# WHAT IS REQUIRED
Each line that contains "setlength" needs to be copied from the listing.

━━━ EXERCISE MATERIALS ━━━

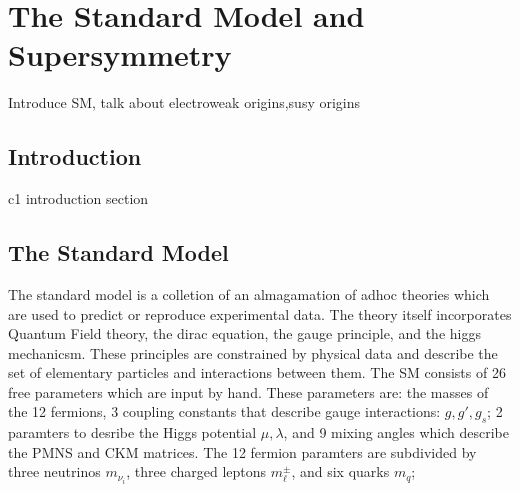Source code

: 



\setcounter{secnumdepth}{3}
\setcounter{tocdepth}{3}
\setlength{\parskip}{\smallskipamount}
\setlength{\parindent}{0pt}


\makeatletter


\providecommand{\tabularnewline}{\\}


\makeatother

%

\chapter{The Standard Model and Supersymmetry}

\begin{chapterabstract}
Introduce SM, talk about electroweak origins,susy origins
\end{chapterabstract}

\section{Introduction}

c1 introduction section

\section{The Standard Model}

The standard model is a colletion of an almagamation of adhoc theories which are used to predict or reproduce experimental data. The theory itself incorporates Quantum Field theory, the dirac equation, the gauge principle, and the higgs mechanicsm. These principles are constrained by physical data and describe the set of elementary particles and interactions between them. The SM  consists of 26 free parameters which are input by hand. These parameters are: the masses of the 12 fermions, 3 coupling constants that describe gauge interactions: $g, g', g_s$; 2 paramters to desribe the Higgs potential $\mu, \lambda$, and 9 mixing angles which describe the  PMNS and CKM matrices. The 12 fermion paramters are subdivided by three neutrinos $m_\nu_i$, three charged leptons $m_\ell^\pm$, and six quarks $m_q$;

━━━
━━━ EXERCISE MATERIALS ━━━

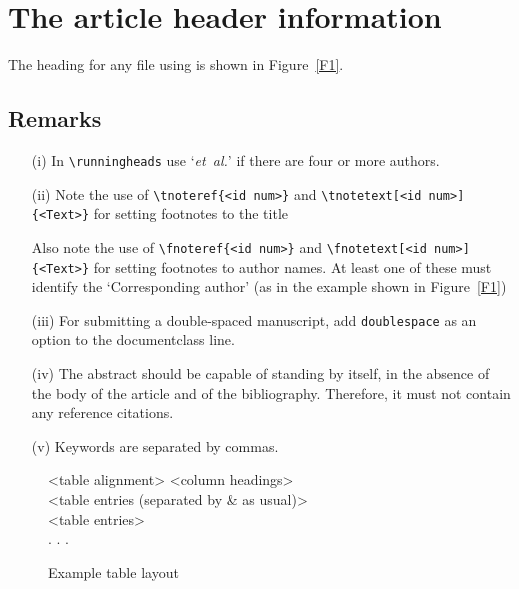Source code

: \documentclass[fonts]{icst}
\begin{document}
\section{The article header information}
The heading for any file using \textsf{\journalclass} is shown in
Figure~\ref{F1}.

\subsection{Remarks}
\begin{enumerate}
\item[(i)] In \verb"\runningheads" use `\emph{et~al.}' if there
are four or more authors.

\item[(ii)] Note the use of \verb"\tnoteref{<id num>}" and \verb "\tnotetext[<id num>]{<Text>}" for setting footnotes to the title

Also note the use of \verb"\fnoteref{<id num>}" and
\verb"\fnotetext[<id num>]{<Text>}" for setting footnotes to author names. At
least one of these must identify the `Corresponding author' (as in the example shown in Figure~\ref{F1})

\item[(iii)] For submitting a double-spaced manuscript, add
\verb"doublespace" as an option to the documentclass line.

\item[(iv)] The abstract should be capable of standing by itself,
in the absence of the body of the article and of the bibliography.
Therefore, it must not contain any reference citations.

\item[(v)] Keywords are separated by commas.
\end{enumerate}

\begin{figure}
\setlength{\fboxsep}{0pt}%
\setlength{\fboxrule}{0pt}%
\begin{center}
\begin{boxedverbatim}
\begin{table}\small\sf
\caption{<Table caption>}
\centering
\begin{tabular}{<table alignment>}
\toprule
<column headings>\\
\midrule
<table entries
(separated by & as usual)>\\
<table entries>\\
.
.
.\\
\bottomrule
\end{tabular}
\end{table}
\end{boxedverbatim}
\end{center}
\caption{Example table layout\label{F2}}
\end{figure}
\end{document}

━━━
━━━ EXERCISE MATERIALS ━━━

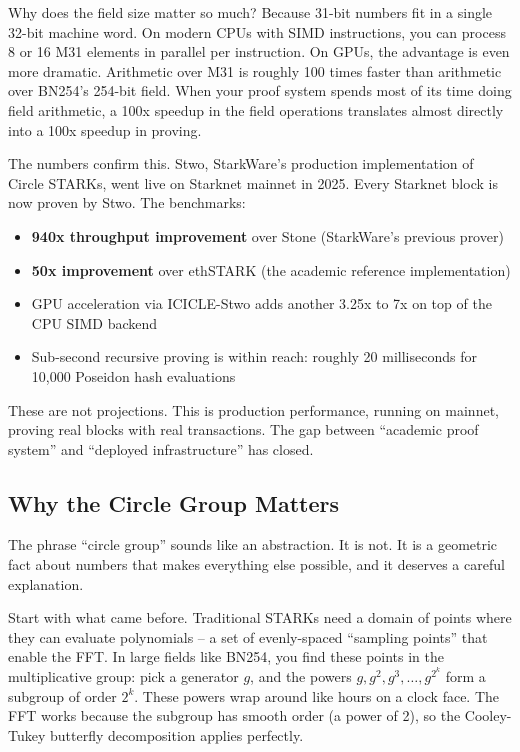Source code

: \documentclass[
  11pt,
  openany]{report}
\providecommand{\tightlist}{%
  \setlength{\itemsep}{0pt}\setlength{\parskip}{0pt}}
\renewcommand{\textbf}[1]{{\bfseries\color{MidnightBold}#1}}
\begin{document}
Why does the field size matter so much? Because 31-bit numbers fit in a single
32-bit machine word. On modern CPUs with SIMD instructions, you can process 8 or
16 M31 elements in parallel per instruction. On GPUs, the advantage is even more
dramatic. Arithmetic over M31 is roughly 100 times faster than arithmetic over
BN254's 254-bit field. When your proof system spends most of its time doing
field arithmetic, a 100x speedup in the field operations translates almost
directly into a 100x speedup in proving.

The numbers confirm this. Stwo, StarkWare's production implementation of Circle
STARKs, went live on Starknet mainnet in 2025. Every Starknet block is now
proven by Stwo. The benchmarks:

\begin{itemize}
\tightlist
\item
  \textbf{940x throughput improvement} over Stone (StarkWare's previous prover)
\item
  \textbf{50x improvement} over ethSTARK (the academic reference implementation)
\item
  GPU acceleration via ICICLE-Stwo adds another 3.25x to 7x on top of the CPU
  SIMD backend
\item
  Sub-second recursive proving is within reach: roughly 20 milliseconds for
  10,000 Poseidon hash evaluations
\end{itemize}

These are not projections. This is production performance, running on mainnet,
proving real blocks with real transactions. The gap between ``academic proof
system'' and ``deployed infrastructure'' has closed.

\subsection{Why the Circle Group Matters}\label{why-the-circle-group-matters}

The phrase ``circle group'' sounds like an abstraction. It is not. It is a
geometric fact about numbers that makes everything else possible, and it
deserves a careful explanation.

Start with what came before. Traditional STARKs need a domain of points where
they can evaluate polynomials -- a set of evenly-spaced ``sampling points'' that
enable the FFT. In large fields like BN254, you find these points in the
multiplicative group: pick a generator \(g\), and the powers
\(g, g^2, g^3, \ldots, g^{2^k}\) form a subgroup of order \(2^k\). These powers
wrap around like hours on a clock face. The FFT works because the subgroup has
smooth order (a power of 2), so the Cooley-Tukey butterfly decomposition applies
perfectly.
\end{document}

━━━

# ANSWER SECTION
\setlength{\parskip}{\smallskipamount}
\setlength{\parindent}{0pt}
\setlength{\fboxsep}{0pt}%
\setlength{\fboxrule}{0pt}%
  \setlength{\itemsep}{0pt}\setlength{\parskip}{0pt}}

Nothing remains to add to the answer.